Unsuccessful requests MUST return the appropriate HTTP status code - for example, 404 if the sender address is not supported by this gateway, 400 if the callData is in an invalid format, 500 if the server encountered an internal error, and so forth. If the Content-Type of a 4xx or 5xx response is application/json, it MUST adhere to the following JSON schema:

{
    "type": "object",
    "properties": {
        "message": {
            "type": "string",
            "description: "A human-readable error message."
        }
    }
}

Examples

GET request

# Client returned a URL template `https://example.com/gateway/{sender}/{data}.json`
# Request
curl -D - https://example.com/gateway/0x226159d592E2b063810a10Ebf6dcbADA94Ed68b8/0xd5fa2b00.json

# Successful result
    HTTP/2 200
    content-type: application/json; charset=UTF-8
    ...
    
    {"data": "0xdeadbeefdecafbad"}

# Error result
    HTTP/2 404
    content-type: application/json; charset=UTF-8
    ...

    {"message": "Gateway address not supported."}
}

POST request

# Client returned a URL template `https://example.com/gateway/{sender}.json`
# Request
curl -D - -X POST -H "Content-Type: application/json" --data '{"data":"0xd5fa2b00","sender":"0x226159d592E2b063810a10Ebf6dcbADA94Ed68b8"}' https://example.com/gateway/0x226159d592E2b063810a10Ebf6dcbADA94Ed68b8.json

# Successful result
    HTTP/2 200
    content-type: application/json; charset=UTF-8
    ...
    
    {"data": "0xdeadbeefdecafbad"}

# Error result
    HTTP/2 404
    content-type: application/json; charset=UTF-8
    ...

    {"message": "Gateway address not supported."}
}

Clients MUST support both GET and POST requests.

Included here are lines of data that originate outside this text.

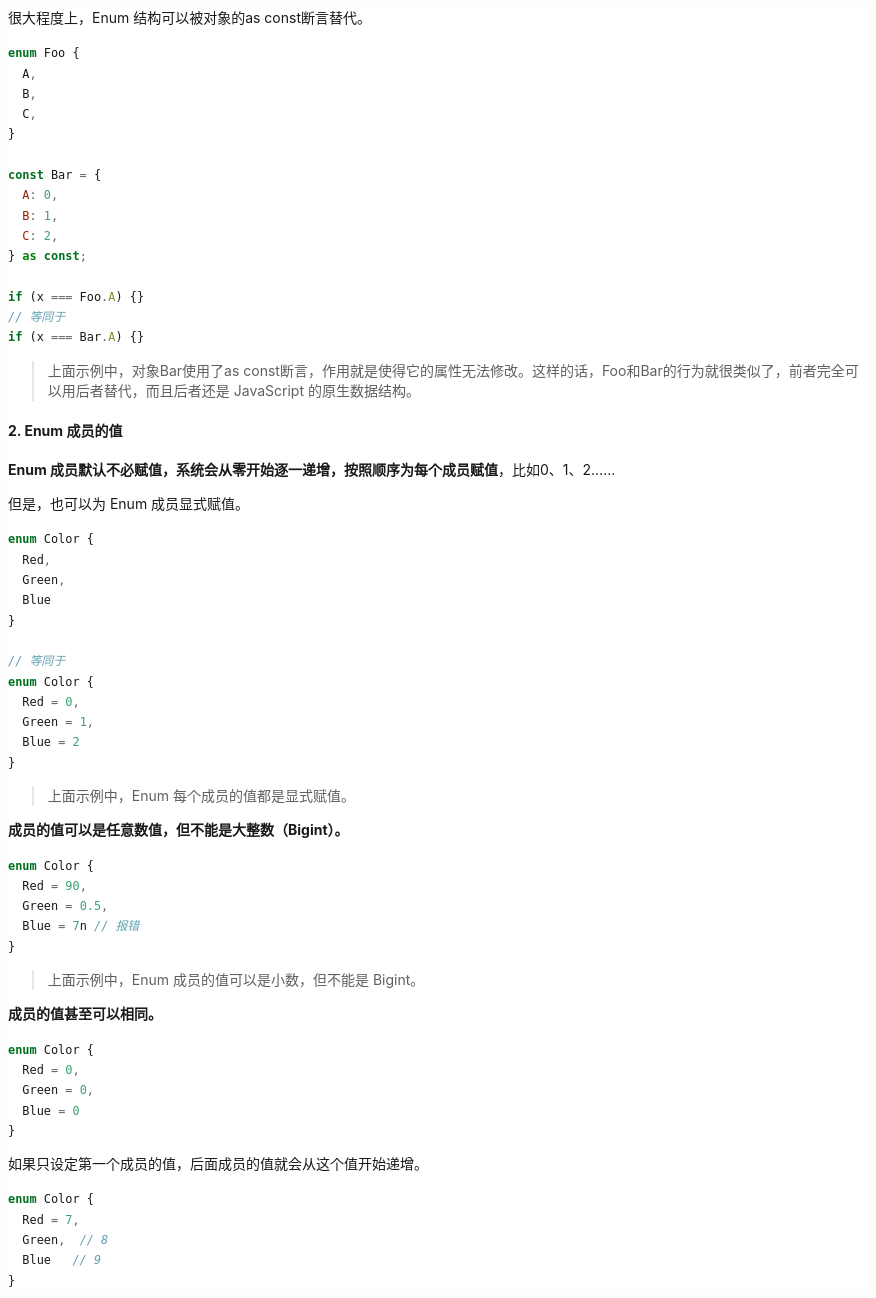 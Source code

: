 很大程度上，Enum 结构可以被对象的as const断言替代。
```javascript
enum Foo {
  A,
  B,
  C,
}

const Bar = {
  A: 0,
  B: 1,
  C: 2,
} as const;

if (x === Foo.A) {}
// 等同于
if (x === Bar.A) {}
```
> 上面示例中，对象Bar使用了as const断言，作用就是使得它的属性无法修改。这样的话，Foo和Bar的行为就很类似了，前者完全可以用后者替代，而且后者还是 JavaScript 的原生数据结构。
#### 2. Enum 成员的值
**Enum 成员默认不必赋值，系统会从零开始逐一递增，按照顺序为每个成员赋值**，比如0、1、2……

但是，也可以为 Enum 成员显式赋值。
```javascript
enum Color {
  Red,
  Green,
  Blue
}

// 等同于
enum Color {
  Red = 0,
  Green = 1,
  Blue = 2
}
```
> 上面示例中，Enum 每个成员的值都是显式赋值。

**成员的值可以是任意数值，但不能是大整数（Bigint）。**
```javascript
enum Color {
  Red = 90,
  Green = 0.5,
  Blue = 7n // 报错
}
```
> 上面示例中，Enum 成员的值可以是小数，但不能是 Bigint。

**成员的值甚至可以相同。**
```javascript
enum Color {
  Red = 0,
  Green = 0,
  Blue = 0
}
```
如果只设定第一个成员的值，后面成员的值就会从这个值开始递增。
```javascript
enum Color {
  Red = 7,
  Green,  // 8
  Blue   // 9
}

```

Gateways may implement either or both as needed.

Client Lookup Protocol

A client that supports CCIP read MUST make contract calls using the following process:

  1. Set data to the call data to supply to the contract, and to to the address of the contract to call.
  2. Call the contract at address to function normally, supplying data as the input data. If the function returns a successful result, return it to the caller and stop.
  3. If the function returns an error other than OffchainLookup, return it to the caller in the usual fashion.
  4. Otherwise, decode the sender, urls, callData, callbackFunction and extraData arguments from the OffchainLookup error.
  5. If the sender field does not match the address of the contract that was called, return an error to the caller and stop.
  6. Construct a request URL by replacing sender with the lowercase 0x-prefixed hexadecimal formatted sender parameter, and replacing data with the the 0x-prefixed hexadecimal formatted callData parameter. The client may choose which URLs to try in which order, but SHOULD prioritise URLs earlier in the list over those later in the list.
  7. Make an HTTP GET request to the request URL.
  8. If the response code from step (5) is in the range 400-499, return an error to the caller and stop.
  9. If the response code from step (5) is in the range 500-599, go back to step (5) and pick a different URL, or stop if there are no further URLs to try.
  10. Otherwise, replace data with an ABI-encoded call to the contract function specified by the 4-byte selector callbackFunction, supplying the data returned from step (7) and extraData from step (4), and return to step (1).

Clients MUST handle HTTP status codes appropriately, employing best practices for error reporting and retries.

Clients MUST handle HTTP 4xx and 5xx error responses that have a content type other than application/json appropriately; they MUST NOT attempt to parse the response body as JSON.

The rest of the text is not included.